American railroad station

Berlin station is a railroad station in Berlin, New Hampshire, United States. It was built in 1917 by the Grand Trunk Railway, long after the arrival of the Railroad in 1845, the reason being that Berlin was not on the railroad's main line further south at Gorham, New Hampshire.

== History ==
The St. Lawrence and Atlantic Railroad was chartered in Maine on February 10, 1845. Montreal businessmen obtained a charter for the St. Lawrence & Atlantic Railroad on March 17, 1845. Together, the two companies proposed to construct a railroad between Montreal and Portland across the province of Quebec and the states of Vermont, New Hampshire, and Maine.

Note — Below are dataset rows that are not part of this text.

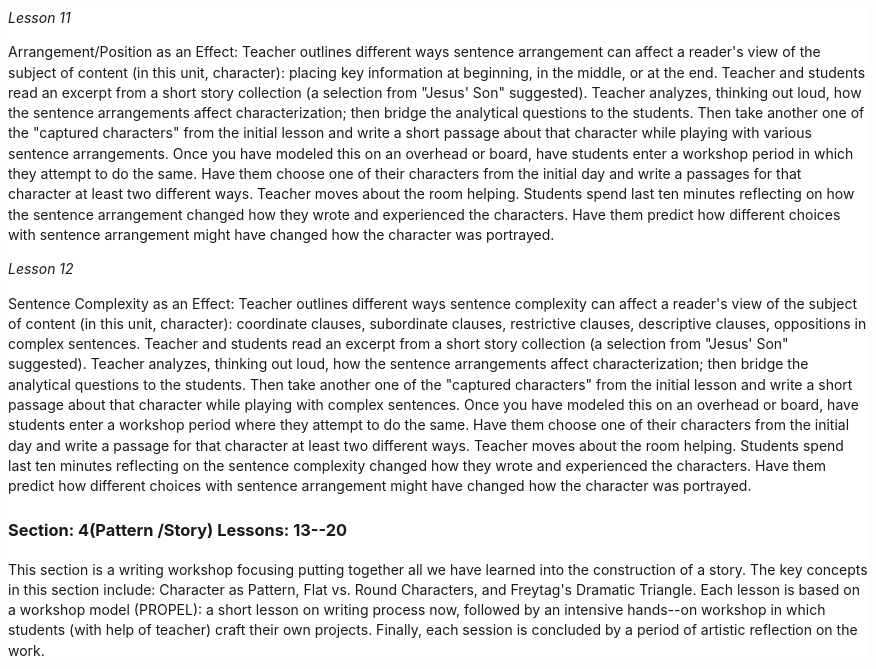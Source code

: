 <p>
  <i>
   Lesson 11
  </i>
 </p>
<p>
  Arrangement/Position as an Effect: Teacher outlines different ways sentence arrangement can affect a reader's view of the subject of content (in this unit, character): placing key information at beginning, in the middle, or at the end. Teacher and students read an excerpt from a short story collection (a selection from "Jesus' Son" suggested). Teacher analyzes, thinking out loud, how the sentence arrangements affect characterization; then bridge the analytical questions to the students. Then take another one of the "captured characters" from the initial lesson and write a short passage about that character while playing with various sentence arrangements. Once you have modeled this on an overhead or board, have students enter a workshop period in which they attempt to do the same. Have them choose one of their characters from the initial day and write a passages for that character at least two different ways. Teacher moves about the room helping. Students spend last ten minutes reflecting on how the sentence arrangement changed how they wrote and experienced the characters. Have them predict how different choices with sentence arrangement might have changed how the character was portrayed.
 </p>

<p>
  <i>
   Lesson 12
  </i>
 </p>
<p>
  Sentence Complexity as an Effect: Teacher outlines different ways sentence complexity can affect a reader's view of the subject of content (in this unit, character): coordinate clauses, subordinate clauses, restrictive clauses, descriptive clauses, oppositions in complex sentences. Teacher and students read an excerpt from a short story collection (a selection from "Jesus' Son" suggested). Teacher analyzes, thinking out loud, how the sentence arrangements affect characterization; then bridge the analytical questions to the students. Then take another one of the "captured characters" from the initial lesson and write a short passage about that character while playing with complex sentences. Once you have modeled this on an overhead or board, have students enter a workshop period where they attempt to do the same. Have them choose one of their characters from the initial day and write a passage for that character at least two different ways. Teacher moves about the room helping.  Students spend last ten minutes reflecting on the sentence complexity changed how they wrote and experienced the characters. Have them predict how different choices with sentence arrangement might have changed how the character was portrayed.
 </p>

<h3>
  Section: 4(Pattern /Story)   Lessons: 13--20
 </h3>
 <p>
  This section is a writing workshop focusing putting together all we have learned into the construction of a story. The key concepts in this section include: Character as Pattern, Flat vs. Round Characters, and Freytag's Dramatic Triangle. Each lesson is based on a workshop model (PROPEL): a short lesson on writing process now, followed by an intensive hands--on workshop in which students (with help of teacher) craft their own projects. Finally, each session is concluded by a period of artistic reflection on the work.
 </p>
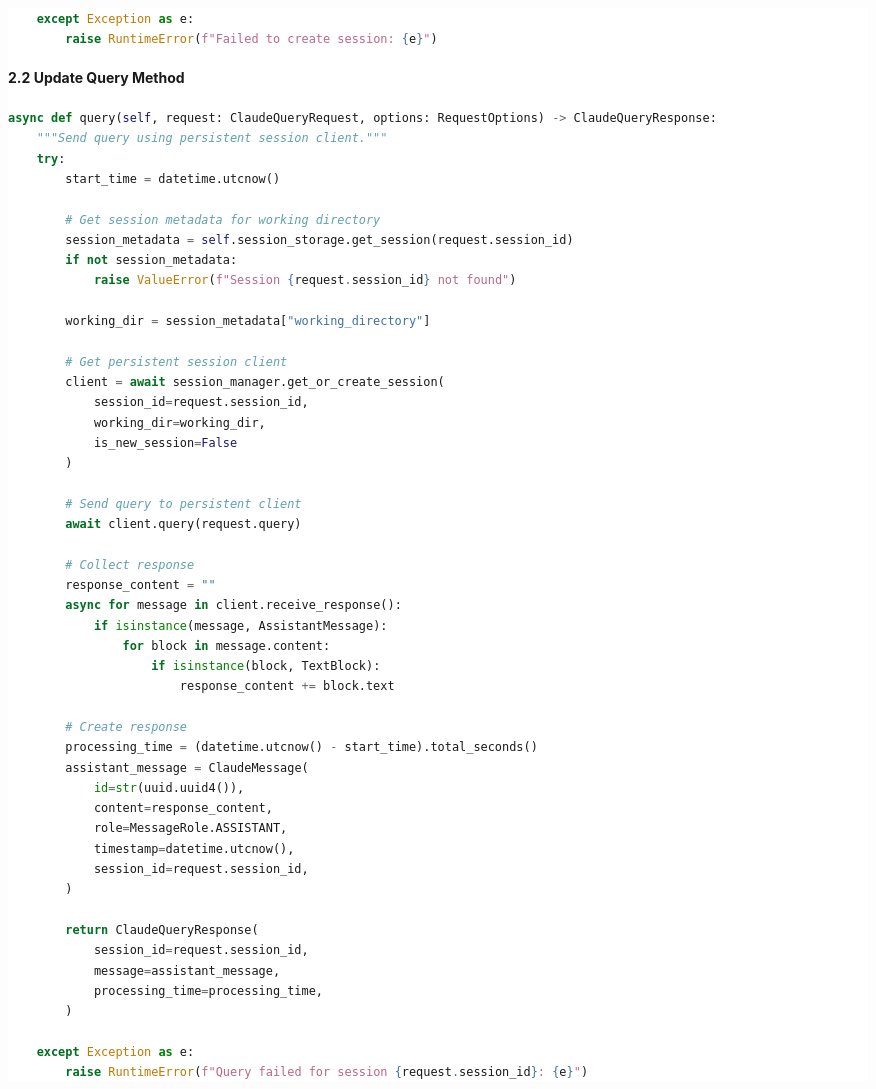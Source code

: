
 ```python
    except Exception as e:
        raise RuntimeError(f"Failed to create session: {e}")
```

#### 2.2 Update Query Method
```python
async def query(self, request: ClaudeQueryRequest, options: RequestOptions) -> ClaudeQueryResponse:
    """Send query using persistent session client."""
    try:
        start_time = datetime.utcnow()

        # Get session metadata for working directory
        session_metadata = self.session_storage.get_session(request.session_id)
        if not session_metadata:
            raise ValueError(f"Session {request.session_id} not found")

        working_dir = session_metadata["working_directory"]

        # Get persistent session client
        client = await session_manager.get_or_create_session(
            session_id=request.session_id,
            working_dir=working_dir,
            is_new_session=False
        )

        # Send query to persistent client
        await client.query(request.query)

        # Collect response
        response_content = ""
        async for message in client.receive_response():
            if isinstance(message, AssistantMessage):
                for block in message.content:
                    if isinstance(block, TextBlock):
                        response_content += block.text

        # Create response
        processing_time = (datetime.utcnow() - start_time).total_seconds()
        assistant_message = ClaudeMessage(
            id=str(uuid.uuid4()),
            content=response_content,
            role=MessageRole.ASSISTANT,
            timestamp=datetime.utcnow(),
            session_id=request.session_id,
        )

        return ClaudeQueryResponse(
            session_id=request.session_id,
            message=assistant_message,
            processing_time=processing_time,
        )

    except Exception as e:
        raise RuntimeError(f"Query failed for session {request.session_id}: {e}")
```
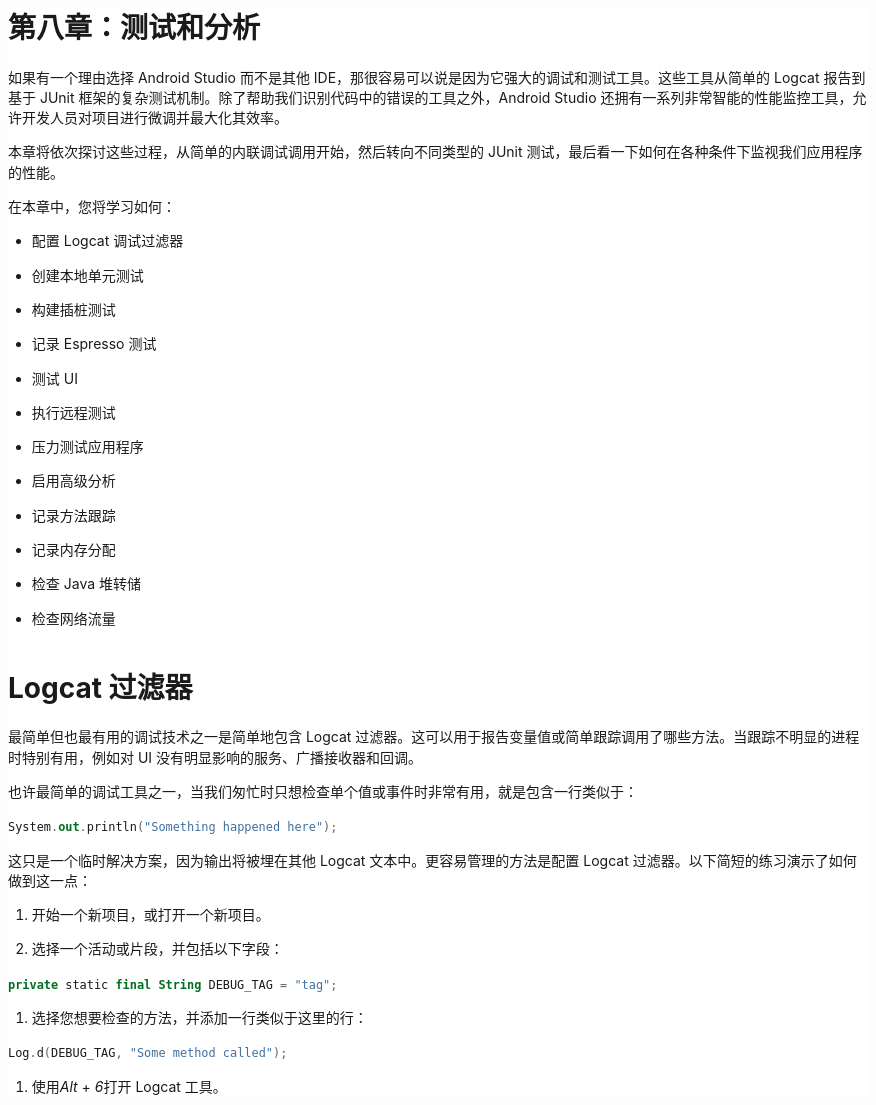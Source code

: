 # 第八章：测试和分析

如果有一个理由选择 Android Studio 而不是其他 IDE，那很容易可以说是因为它强大的调试和测试工具。这些工具从简单的 Logcat 报告到基于 JUnit 框架的复杂测试机制。除了帮助我们识别代码中的错误的工具之外，Android Studio 还拥有一系列非常智能的性能监控工具，允许开发人员对项目进行微调并最大化其效率。

本章将依次探讨这些过程，从简单的内联调试调用开始，然后转向不同类型的 JUnit 测试，最后看一下如何在各种条件下监视我们应用程序的性能。

在本章中，您将学习如何：

+   配置 Logcat 调试过滤器

+   创建本地单元测试

+   构建插桩测试

+   记录 Espresso 测试

+   测试 UI

+   执行远程测试

+   压力测试应用程序

+   启用高级分析

+   记录方法跟踪

+   记录内存分配

+   检查 Java 堆转储

+   检查网络流量

# Logcat 过滤器

最简单但也最有用的调试技术之一是简单地包含 Logcat 过滤器。这可以用于报告变量值或简单跟踪调用了哪些方法。当跟踪不明显的进程时特别有用，例如对 UI 没有明显影响的服务、广播接收器和回调。

也许最简单的调试工具之一，当我们匆忙时只想检查单个值或事件时非常有用，就是包含一行类似于：

```kt
System.out.println("Something happened here"); 
```

这只是一个临时解决方案，因为输出将被埋在其他 Logcat 文本中。更容易管理的方法是配置 Logcat 过滤器。以下简短的练习演示了如何做到这一点：

1.  开始一个新项目，或打开一个新项目。

1.  选择一个活动或片段，并包括以下字段：

```kt
private static final String DEBUG_TAG = "tag"; 
```

1.  选择您想要检查的方法，并添加一行类似于这里的行：

```kt
Log.d(DEBUG_TAG, "Some method called"); 
```

1.  使用*Alt* + *6*打开 Logcat 工具。
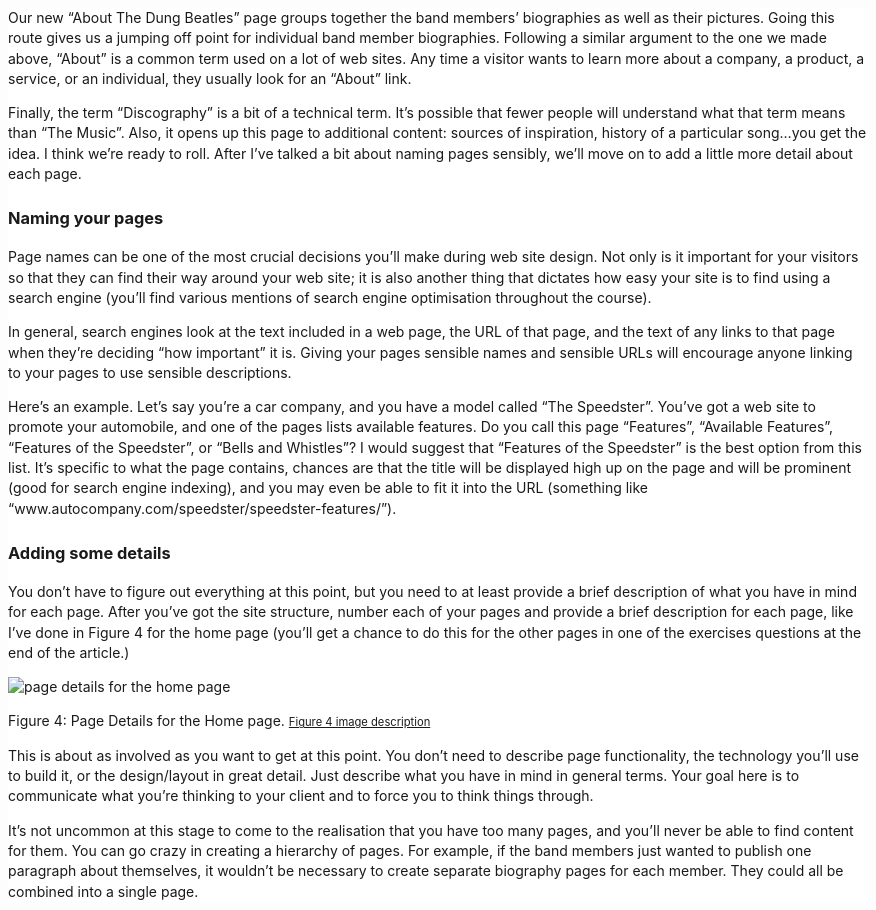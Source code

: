 
<p>Our new “About The Dung Beatles” page groups together the band members’ biographies as well as their pictures.  Going this route gives us a jumping off point for individual band member biographies.  Following a similar argument to the one we made above, “About” is a common term used on a lot of web sites.  Any time a visitor wants to learn more about a company, a product, a service, or an individual, they usually look for an “About” link. </p>


<p>Finally, the term “Discography” is a bit of a technical term.  It’s possible that fewer people will understand what that term means than “The Music”.  Also, it opens up this page to additional content: sources of inspiration, history of a particular song…you get the idea.  I think we’re ready to roll.  After I’ve talked a bit about naming pages sensibly, we’ll move on to add a little more detail about each page. </p>

<h3 id="namingpages">Naming your pages</h3>

<p>Page names can be one of the most crucial decisions you’ll make during web site design.  Not only is it important for your visitors so that they can find their way around your web site; it is also another thing that dictates how easy your site is to find using a search engine (you’ll find various mentions of search engine optimisation throughout the course). </p>


<p>In general, search engines look at the text included in a web page, the URL of that page, and the text of any links to that page when they’re deciding “how important” it is.  Giving your pages sensible names and sensible URLs will encourage anyone linking to your pages to use sensible descriptions. </p>


<p>Here’s an example.  Let’s say you’re a car company, and you have a model called “The Speedster”.  You’ve got a web site to promote your automobile, and one of the pages lists available features.  Do you call this page “Features”, “Available Features”, “Features of the Speedster”, or “Bells and Whistles”?  I would suggest that “Features of the Speedster” is the best option from this list.  It’s specific to what the page contains, chances are that the title will be displayed high up on the page and will be prominent (good for search engine indexing), and you may even be able to fit it into the URL (something like “www.autocompany.com/speedster/speedster-features/”).</p>
<h3 id="addingdetail">Adding some details</h3>

<p>You don’t have to figure out everything at this point, but you need to at least provide a brief description of what you have in mind for each page.  After you’ve got the site structure, number each of your pages and provide a brief description for each page, like I’ve done in Figure 4 for the home page (you’ll get a chance to do this for the other pages in one of the exercises questions at the end of the article.) </p>

<img src="http://forum-test.oslo.osa/kirby/content/articles/94-6-information-architecture-planning-out-a-web-site/article6_4.gif" alt="page details for the home page" />

<p class="comment">Figure 4: Page Details for the Home page. <span style="font-size:80%;"><a href="figure4_longdesc.html">Figure 4 image description</a></span></p>


<p>This is about as involved as you want to get at this point.  You don’t need to describe page functionality, the technology you’ll use to build it, or the design/layout in great detail.  Just describe what you have in mind in general terms.  Your goal here is to communicate what you’re thinking to your client and to force you to think things through. </p>


<p>It’s not uncommon at this stage to come to the realisation that you have too many pages, and you’ll never be able to find content for them.  You can go crazy in creating a hierarchy of pages.  For example, if the band members just wanted to publish one paragraph about themselves, it wouldn’t be necessary to create separate biography pages for each member.  They could all be combined into a single page. </p>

Directors of the St. Lawrence and Atlantic Railroad broke ground in Portland on July 4, 1846. It took until July 22, 1851, for construction to allow the first train to enter Gorham, New Hampshire, which represented over 91 mi of track reaching to within 5 mi of Berlin. Construction resumed and reached the town of Northumberland, New Hampshire, on July 12, 1852, passing through the new Berlin station en route. Meanwhile, the St. Lawrence & Atlantic built southeastward from Montreal, and the two companies had agreed on August 4, 1851, to join at the town of Island Pond, Vermont. The first regularly scheduled through train between Montreal and Portland operated on April 4, 1853. Meanwhile, the directors had negotiated the joining of the two railroads between Portland and Montreal into the Grand Trunk Railway Company of Canada, which they accomplished through a 999-year lease dated August 5, 1853, but retroactive to July 1, 1853, roughly three months after completion of the through railway. Thus Berlin, New Hampshire, took its place on the map of railroad stations in the United States, for the first several months as part of the Atlantic & St. Lawrence and thereafter as a stop on the Grand Trunk Railway.